20 thoughts on “The Joy of a Village Bus Trundle……..

  1. Hallo Wendy,
    It was great reading your blog today. We are having an artic cold front here in Calgary Alberta in Canada.
    It has been minus 30 since Monday and too cold to go outside just for a walk.
    I loved reading about your bus trip and the Teddy bear conversations you all enjoyed.
    I have a bear that I got for my 10 th birthday sitting on a chair in my room. He is 56 years old.
    I did not bring him from South Africa when I emigrated with only 2 suitcases of stuff, but imagine the joy when my daughter came to visit and brought teddy with her 🤗
    Please keep writing your blog.
    I have been reading it since last year.
    Now that I am retired I have time to read and respond.
    Greetings from across the pond
    Inamarie

    Liked by 1 person

  2. Dear Wendy I am writing you from Canada; Saskatchewan to be exact. I read of you and your book in our publication, The Western Producer. You were featured in an article about dementia. I ordered your book from the library and could hardly put it down when it arrived. Since then, several friends have also read it. All that to send encouragement your way. Thank you for your blog. It is amazing that your ability to communicate in this way remains intact. So grateful with you for that. With respect and thanks and blessing. Patricia

    Sent from my iPad

    >

    Liked by 1 person

  3. Hi Wendy. My daughter recommended your book, which has gone back to the library today, and I found it very interesting and challenging (!!). So I decided to sign up for your blogs.
    I know how important village buses are, I do hope yours continues. What a community there is on a bus. Keep up the blogs!

    Liked by 1 person

  4. How wonderful and exciting that your blog is read all over the world. You are an inspiration to so many. Your courage is indisputable.
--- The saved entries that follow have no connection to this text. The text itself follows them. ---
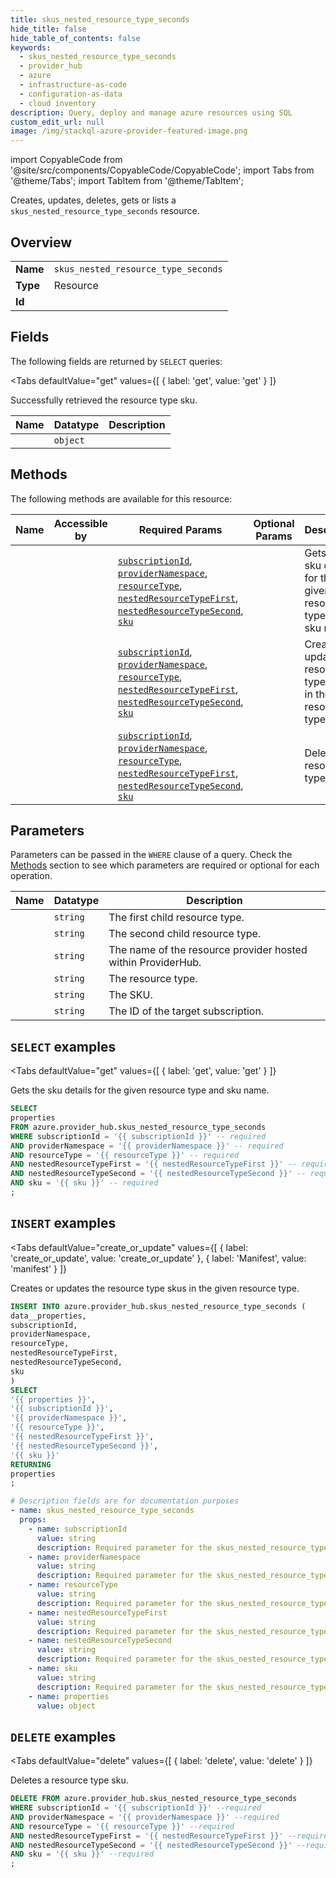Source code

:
 ```yaml
--- 
title: skus_nested_resource_type_seconds
hide_title: false
hide_table_of_contents: false
keywords:
  - skus_nested_resource_type_seconds
  - provider_hub
  - azure
  - infrastructure-as-code
  - configuration-as-data
  - cloud inventory
description: Query, deploy and manage azure resources using SQL
custom_edit_url: null
image: /img/stackql-azure-provider-featured-image.png
---
```


import CopyableCode from '@site/src/components/CopyableCode/CopyableCode';
import Tabs from '@theme/Tabs';
import TabItem from '@theme/TabItem';

Creates, updates, deletes, gets or lists a <code>skus_nested_resource_type_seconds</code> resource.

## Overview
<table><tbody>
<tr><td><b>Name</b></td><td><code>skus_nested_resource_type_seconds</code></td></tr>
<tr><td><b>Type</b></td><td>Resource</td></tr>
<tr><td><b>Id</b></td><td><CopyableCode code="azure.provider_hub.skus_nested_resource_type_seconds" /></td></tr>
</tbody></table>

## Fields

The following fields are returned by `SELECT` queries:

<Tabs
    defaultValue="get"
    values={[
        { label: 'get', value: 'get' }
    ]}
>
<TabItem value="get">

Successfully retrieved the resource type sku.

<table>
<thead>
    <tr>
    <th>Name</th>
    <th>Datatype</th>
    <th>Description</th>
    </tr>
</thead>
<tbody>
<tr>
    <td><CopyableCode code="properties" /></td>
    <td><code>object</code></td>
    <td></td>
</tr>
</tbody>
</table>
</TabItem>
</Tabs>

## Methods

The following methods are available for this resource:

<table>
<thead>
    <tr>
    <th>Name</th>
    <th>Accessible by</th>
    <th>Required Params</th>
    <th>Optional Params</th>
    <th>Description</th>
    </tr>
</thead>
<tbody>
<tr>
    <td><a href="#get"><CopyableCode code="get" /></a></td>
    <td><CopyableCode code="select" /></td>
    <td><a href="#parameter-subscriptionId"><code>subscriptionId</code></a>, <a href="#parameter-providerNamespace"><code>providerNamespace</code></a>, <a href="#parameter-resourceType"><code>resourceType</code></a>, <a href="#parameter-nestedResourceTypeFirst"><code>nestedResourceTypeFirst</code></a>, <a href="#parameter-nestedResourceTypeSecond"><code>nestedResourceTypeSecond</code></a>, <a href="#parameter-sku"><code>sku</code></a></td>
    <td></td>
    <td>Gets the sku details for the given resource type and sku name.</td>
</tr>
<tr>
    <td><a href="#create_or_update"><CopyableCode code="create_or_update" /></a></td>
    <td><CopyableCode code="insert" /></td>
    <td><a href="#parameter-subscriptionId"><code>subscriptionId</code></a>, <a href="#parameter-providerNamespace"><code>providerNamespace</code></a>, <a href="#parameter-resourceType"><code>resourceType</code></a>, <a href="#parameter-nestedResourceTypeFirst"><code>nestedResourceTypeFirst</code></a>, <a href="#parameter-nestedResourceTypeSecond"><code>nestedResourceTypeSecond</code></a>, <a href="#parameter-sku"><code>sku</code></a></td>
    <td></td>
    <td>Creates or updates the resource type skus in the given resource type.</td>
</tr>
<tr>
    <td><a href="#delete"><CopyableCode code="delete" /></a></td>
    <td><CopyableCode code="delete" /></td>
    <td><a href="#parameter-subscriptionId"><code>subscriptionId</code></a>, <a href="#parameter-providerNamespace"><code>providerNamespace</code></a>, <a href="#parameter-resourceType"><code>resourceType</code></a>, <a href="#parameter-nestedResourceTypeFirst"><code>nestedResourceTypeFirst</code></a>, <a href="#parameter-nestedResourceTypeSecond"><code>nestedResourceTypeSecond</code></a>, <a href="#parameter-sku"><code>sku</code></a></td>
    <td></td>
    <td>Deletes a resource type sku.</td>
</tr>
</tbody>
</table>

## Parameters

Parameters can be passed in the `WHERE` clause of a query. Check the [Methods](#methods) section to see which parameters are required or optional for each operation.

<table>
<thead>
    <tr>
    <th>Name</th>
    <th>Datatype</th>
    <th>Description</th>
    </tr>
</thead>
<tbody>
<tr id="parameter-nestedResourceTypeFirst">
    <td><CopyableCode code="nestedResourceTypeFirst" /></td>
    <td><code>string</code></td>
    <td>The first child resource type.</td>
</tr>
<tr id="parameter-nestedResourceTypeSecond">
    <td><CopyableCode code="nestedResourceTypeSecond" /></td>
    <td><code>string</code></td>
    <td>The second child resource type.</td>
</tr>
<tr id="parameter-providerNamespace">
    <td><CopyableCode code="providerNamespace" /></td>
    <td><code>string</code></td>
    <td>The name of the resource provider hosted within ProviderHub.</td>
</tr>
<tr id="parameter-resourceType">
    <td><CopyableCode code="resourceType" /></td>
    <td><code>string</code></td>
    <td>The resource type.</td>
</tr>
<tr id="parameter-sku">
    <td><CopyableCode code="sku" /></td>
    <td><code>string</code></td>
    <td>The SKU.</td>
</tr>
<tr id="parameter-subscriptionId">
    <td><CopyableCode code="subscriptionId" /></td>
    <td><code>string</code></td>
    <td>The ID of the target subscription.</td>
</tr>
</tbody>
</table>

## `SELECT` examples

<Tabs
    defaultValue="get"
    values={[
        { label: 'get', value: 'get' }
    ]}
>
<TabItem value="get">

Gets the sku details for the given resource type and sku name.

```sql
SELECT
properties
FROM azure.provider_hub.skus_nested_resource_type_seconds
WHERE subscriptionId = '{{ subscriptionId }}' -- required
AND providerNamespace = '{{ providerNamespace }}' -- required
AND resourceType = '{{ resourceType }}' -- required
AND nestedResourceTypeFirst = '{{ nestedResourceTypeFirst }}' -- required
AND nestedResourceTypeSecond = '{{ nestedResourceTypeSecond }}' -- required
AND sku = '{{ sku }}' -- required
;
```
</TabItem>
</Tabs>


## `INSERT` examples

<Tabs
    defaultValue="create_or_update"
    values={[
        { label: 'create_or_update', value: 'create_or_update' },
        { label: 'Manifest', value: 'manifest' }
    ]}
>
<TabItem value="create_or_update">

Creates or updates the resource type skus in the given resource type.

```sql
INSERT INTO azure.provider_hub.skus_nested_resource_type_seconds (
data__properties,
subscriptionId,
providerNamespace,
resourceType,
nestedResourceTypeFirst,
nestedResourceTypeSecond,
sku
)
SELECT 
'{{ properties }}',
'{{ subscriptionId }}',
'{{ providerNamespace }}',
'{{ resourceType }}',
'{{ nestedResourceTypeFirst }}',
'{{ nestedResourceTypeSecond }}',
'{{ sku }}'
RETURNING
properties
;
```
</TabItem>
<TabItem value="manifest">

```yaml
# Description fields are for documentation purposes
- name: skus_nested_resource_type_seconds
  props:
    - name: subscriptionId
      value: string
      description: Required parameter for the skus_nested_resource_type_seconds resource.
    - name: providerNamespace
      value: string
      description: Required parameter for the skus_nested_resource_type_seconds resource.
    - name: resourceType
      value: string
      description: Required parameter for the skus_nested_resource_type_seconds resource.
    - name: nestedResourceTypeFirst
      value: string
      description: Required parameter for the skus_nested_resource_type_seconds resource.
    - name: nestedResourceTypeSecond
      value: string
      description: Required parameter for the skus_nested_resource_type_seconds resource.
    - name: sku
      value: string
      description: Required parameter for the skus_nested_resource_type_seconds resource.
    - name: properties
      value: object
```
</TabItem>
</Tabs>


## `DELETE` examples

<Tabs
    defaultValue="delete"
    values={[
        { label: 'delete', value: 'delete' }
    ]}
>
<TabItem value="delete">

Deletes a resource type sku.

```sql
DELETE FROM azure.provider_hub.skus_nested_resource_type_seconds
WHERE subscriptionId = '{{ subscriptionId }}' --required
AND providerNamespace = '{{ providerNamespace }}' --required
AND resourceType = '{{ resourceType }}' --required
AND nestedResourceTypeFirst = '{{ nestedResourceTypeFirst }}' --required
AND nestedResourceTypeSecond = '{{ nestedResourceTypeSecond }}' --required
AND sku = '{{ sku }}' --required
;
```
</TabItem>
</Tabs>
Keep it up Wendy, you inspired me to go out in the cold today ..

    Liked by 1 person

  5. Loved your blog today! So many important messages. Thanks for the description of the differences between the type of inertia you were experiencing versus “feeling blue”. I think that is a vital distinction for those helping people living with dementia stay engaged, as it would be addressed in different ways. As for the sense of community on your village bus, that alone can be such a positive! The discussion of old toys really hit a chord with me. I had a bear from which I was inseparable. He was tossed in the trash by family as soon as I left for college. That was a devastating discovery on my first trip back home, and I have collected bears ever since. Thanks for sharing, and long live Ted!

    Liked by 1 person

  6. Hi, Wendy. I finished reading your book yesterday and will try to remember the many excellent ideas you offer. I’m also enjoying your blog, especially your sharing of your favorite bear. My favorite stuffie is also a bear that I’ve loved for over sixty years.
    Keep up the great work and keep moving-doing the things you love most.